[Start of section]
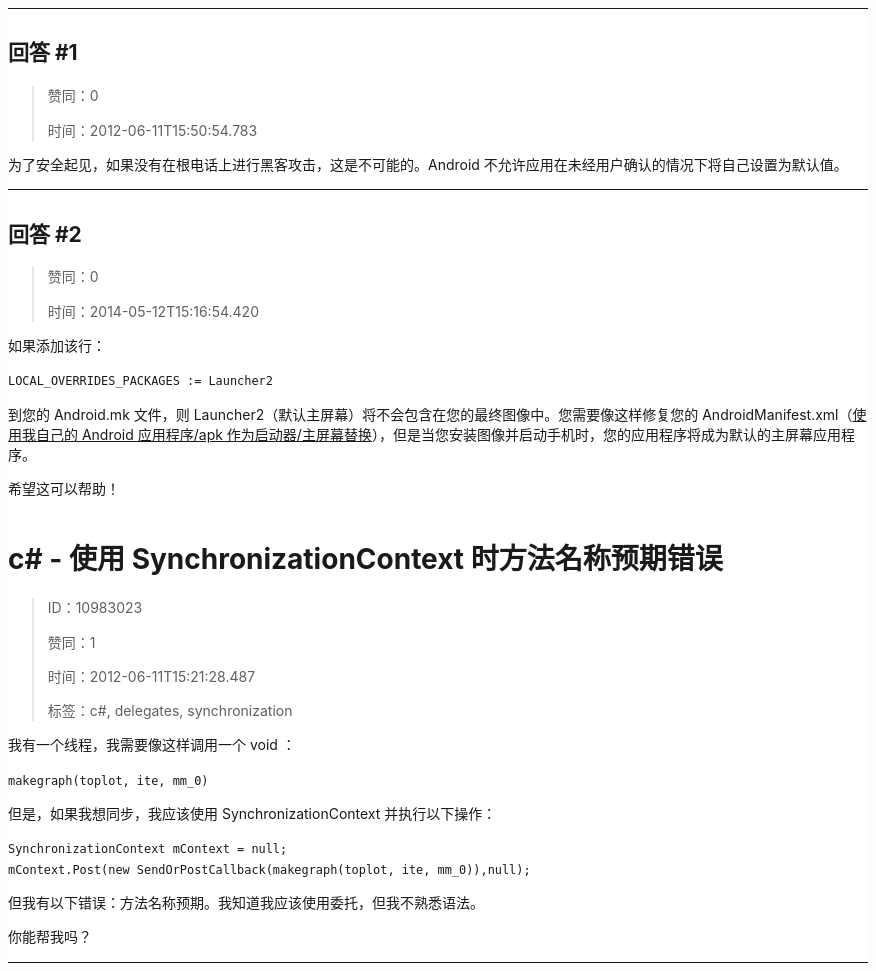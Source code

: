 * * *

## 回答 #1

> 赞同：0
> 
> 时间：2012-06-11T15:50:54.783

为了安全起见，如果没有在根电话上进行黑客攻击，这是不可能的。Android 不允许应用在未经用户确认的情况下将自己设置为默认值。

* * *

## 回答 #2

> 赞同：0
> 
> 时间：2014-05-12T15:16:54.420

如果添加该行：

`LOCAL_OVERRIDES_PACKAGES := Launcher2`

到您的 Android.mk 文件，则 Launcher2（默认主屏幕）将不会包含在您的最终图像中。您需要像这样修复您的 AndroidManifest.xml（[使用我自己的 Android 应用程序/apk 作为启动器/主屏幕替换](https://stackoverflow.com/questions/8248213/use-my-own-android-app-apk-as-launcher-home-screen-replacement)），但是当您安装图像并启动手机时，您的应用程序将成为默认的主屏幕应用程序。

希望这可以帮助！

# c# - 使用 SynchronizationContext 时方法名称预期错误

> ID：10983023
> 
> 赞同：1
> 
> 时间：2012-06-11T15:21:28.487
> 
> 标签：c#, delegates, synchronization

我有一个线程，我需要像这样调用一个 void ：

```
makegraph(toplot, ite, mm_0) 
```

但是，如果我想同步，我应该使用 SynchronizationContext 并执行以下操作：

```
SynchronizationContext mContext = null;
mContext.Post(new SendOrPostCallback(makegraph(toplot, ite, mm_0)),null); 
```

但我有以下错误：方法名称预期。我知道我应该使用委托，但我不熟悉语法。

你能帮我吗？

* * *

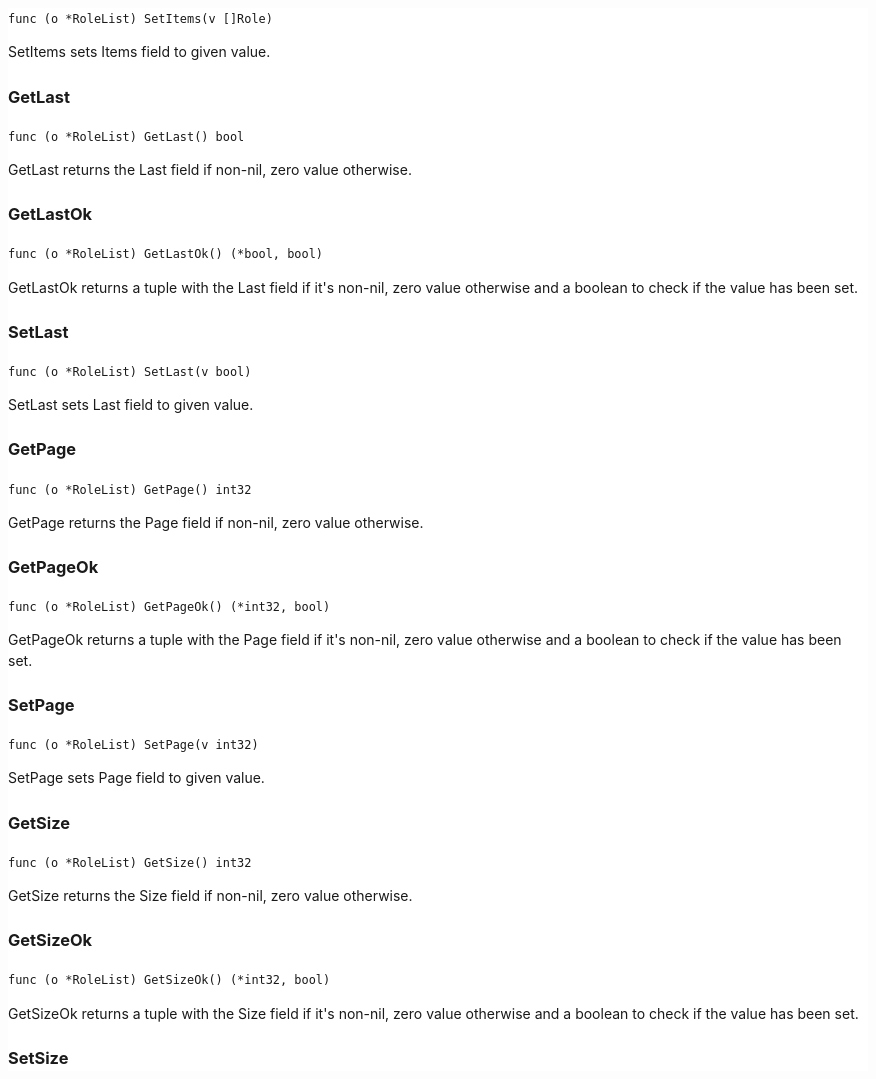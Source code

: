 `func (o *RoleList) SetItems(v []Role)`

SetItems sets Items field to given value.


### GetLast

`func (o *RoleList) GetLast() bool`

GetLast returns the Last field if non-nil, zero value otherwise.

### GetLastOk

`func (o *RoleList) GetLastOk() (*bool, bool)`

GetLastOk returns a tuple with the Last field if it's non-nil, zero value otherwise
and a boolean to check if the value has been set.

### SetLast

`func (o *RoleList) SetLast(v bool)`

SetLast sets Last field to given value.


### GetPage

`func (o *RoleList) GetPage() int32`

GetPage returns the Page field if non-nil, zero value otherwise.

### GetPageOk

`func (o *RoleList) GetPageOk() (*int32, bool)`

GetPageOk returns a tuple with the Page field if it's non-nil, zero value otherwise
and a boolean to check if the value has been set.

### SetPage

`func (o *RoleList) SetPage(v int32)`

SetPage sets Page field to given value.


### GetSize

`func (o *RoleList) GetSize() int32`

GetSize returns the Size field if non-nil, zero value otherwise.

### GetSizeOk

`func (o *RoleList) GetSizeOk() (*int32, bool)`

GetSizeOk returns a tuple with the Size field if it's non-nil, zero value otherwise
and a boolean to check if the value has been set.

### SetSize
[End of section]
# [PROBLEM REQUIREMENTS]
Show each line of the material holding "mContext".

# [RESPONSE TO THE EXERCISE]
SynchronizationContext mContext = null;
mContext.Post(new SendOrPostCallback(makegraph(toplot, ite, mm_0)),null); 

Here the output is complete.